■ What the task asks
From the records below, copy each line that has the word "checks" in it.

(Stored data)
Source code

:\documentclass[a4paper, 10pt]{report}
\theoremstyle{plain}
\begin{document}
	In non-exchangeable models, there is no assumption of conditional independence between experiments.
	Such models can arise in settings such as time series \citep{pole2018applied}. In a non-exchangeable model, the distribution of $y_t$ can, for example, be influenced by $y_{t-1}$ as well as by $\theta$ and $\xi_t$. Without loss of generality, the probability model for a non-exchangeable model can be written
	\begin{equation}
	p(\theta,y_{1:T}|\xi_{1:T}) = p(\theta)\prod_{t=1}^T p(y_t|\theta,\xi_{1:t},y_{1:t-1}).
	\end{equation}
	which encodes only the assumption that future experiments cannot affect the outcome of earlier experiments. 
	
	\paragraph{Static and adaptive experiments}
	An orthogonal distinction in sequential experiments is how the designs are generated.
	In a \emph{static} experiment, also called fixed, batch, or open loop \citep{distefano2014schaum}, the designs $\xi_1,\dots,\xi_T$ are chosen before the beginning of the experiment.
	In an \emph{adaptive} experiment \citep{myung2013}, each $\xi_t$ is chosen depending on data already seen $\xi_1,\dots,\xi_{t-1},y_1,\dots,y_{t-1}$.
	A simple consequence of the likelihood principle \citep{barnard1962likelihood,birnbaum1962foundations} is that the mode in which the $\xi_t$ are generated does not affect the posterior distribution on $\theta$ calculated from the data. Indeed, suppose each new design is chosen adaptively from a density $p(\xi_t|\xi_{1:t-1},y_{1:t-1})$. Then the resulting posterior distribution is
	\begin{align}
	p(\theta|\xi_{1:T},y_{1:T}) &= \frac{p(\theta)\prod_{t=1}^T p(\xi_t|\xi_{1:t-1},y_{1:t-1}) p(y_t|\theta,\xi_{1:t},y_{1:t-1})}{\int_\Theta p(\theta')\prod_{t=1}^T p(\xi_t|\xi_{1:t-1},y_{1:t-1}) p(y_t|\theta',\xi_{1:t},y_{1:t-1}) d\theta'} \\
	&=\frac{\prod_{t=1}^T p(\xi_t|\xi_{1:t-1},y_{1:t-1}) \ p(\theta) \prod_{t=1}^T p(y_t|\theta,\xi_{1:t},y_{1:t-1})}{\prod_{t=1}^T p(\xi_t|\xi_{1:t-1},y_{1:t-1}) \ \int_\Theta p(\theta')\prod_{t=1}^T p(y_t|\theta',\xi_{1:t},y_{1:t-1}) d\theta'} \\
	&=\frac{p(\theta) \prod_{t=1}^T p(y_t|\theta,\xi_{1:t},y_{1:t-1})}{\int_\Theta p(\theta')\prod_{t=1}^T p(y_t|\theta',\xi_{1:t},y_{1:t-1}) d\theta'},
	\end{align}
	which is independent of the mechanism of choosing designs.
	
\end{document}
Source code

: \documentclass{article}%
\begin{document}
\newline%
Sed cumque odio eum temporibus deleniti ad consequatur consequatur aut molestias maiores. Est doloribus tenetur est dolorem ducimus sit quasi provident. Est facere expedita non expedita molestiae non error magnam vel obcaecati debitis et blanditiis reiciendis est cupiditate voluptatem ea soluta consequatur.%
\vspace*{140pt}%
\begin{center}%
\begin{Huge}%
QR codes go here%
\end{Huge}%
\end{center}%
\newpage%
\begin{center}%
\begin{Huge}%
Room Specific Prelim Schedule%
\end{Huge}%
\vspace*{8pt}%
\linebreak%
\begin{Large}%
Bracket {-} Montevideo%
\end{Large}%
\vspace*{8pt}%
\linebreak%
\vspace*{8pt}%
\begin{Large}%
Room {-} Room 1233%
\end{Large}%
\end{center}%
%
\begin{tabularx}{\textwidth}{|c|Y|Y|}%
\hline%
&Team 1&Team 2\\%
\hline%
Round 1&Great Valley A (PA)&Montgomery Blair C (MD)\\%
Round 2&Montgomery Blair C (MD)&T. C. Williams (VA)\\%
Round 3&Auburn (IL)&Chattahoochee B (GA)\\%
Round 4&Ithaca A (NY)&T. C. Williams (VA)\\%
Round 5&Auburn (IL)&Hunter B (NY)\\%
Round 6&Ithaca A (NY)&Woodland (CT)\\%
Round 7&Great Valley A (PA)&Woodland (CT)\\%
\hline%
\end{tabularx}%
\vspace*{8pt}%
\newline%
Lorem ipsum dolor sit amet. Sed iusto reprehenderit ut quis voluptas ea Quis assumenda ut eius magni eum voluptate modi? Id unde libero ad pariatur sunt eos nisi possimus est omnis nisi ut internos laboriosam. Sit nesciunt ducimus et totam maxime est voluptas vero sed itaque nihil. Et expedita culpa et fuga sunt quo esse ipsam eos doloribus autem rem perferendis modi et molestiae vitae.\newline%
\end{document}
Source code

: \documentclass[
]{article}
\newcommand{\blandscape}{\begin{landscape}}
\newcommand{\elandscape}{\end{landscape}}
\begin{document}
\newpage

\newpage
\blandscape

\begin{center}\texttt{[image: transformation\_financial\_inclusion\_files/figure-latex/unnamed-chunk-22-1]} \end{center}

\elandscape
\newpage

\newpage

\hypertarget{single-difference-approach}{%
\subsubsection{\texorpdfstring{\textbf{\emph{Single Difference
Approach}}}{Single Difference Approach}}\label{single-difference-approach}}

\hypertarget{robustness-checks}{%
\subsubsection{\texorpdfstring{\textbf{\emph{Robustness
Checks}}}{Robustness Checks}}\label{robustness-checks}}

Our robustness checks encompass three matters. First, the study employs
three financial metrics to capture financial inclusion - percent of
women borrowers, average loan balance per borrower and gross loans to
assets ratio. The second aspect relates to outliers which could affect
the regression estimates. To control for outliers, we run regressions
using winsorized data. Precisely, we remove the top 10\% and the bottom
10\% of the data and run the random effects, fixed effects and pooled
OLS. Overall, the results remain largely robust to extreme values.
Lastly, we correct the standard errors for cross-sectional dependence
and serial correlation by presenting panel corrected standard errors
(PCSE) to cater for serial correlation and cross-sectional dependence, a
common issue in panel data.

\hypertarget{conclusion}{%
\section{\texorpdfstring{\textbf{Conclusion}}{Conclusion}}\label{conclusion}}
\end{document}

■ The completed task
\hypertarget{robustness-checks}{%
Checks}}}{Robustness Checks}}\label{robustness-checks}}
Our robustness checks encompass three matters. First, the study employs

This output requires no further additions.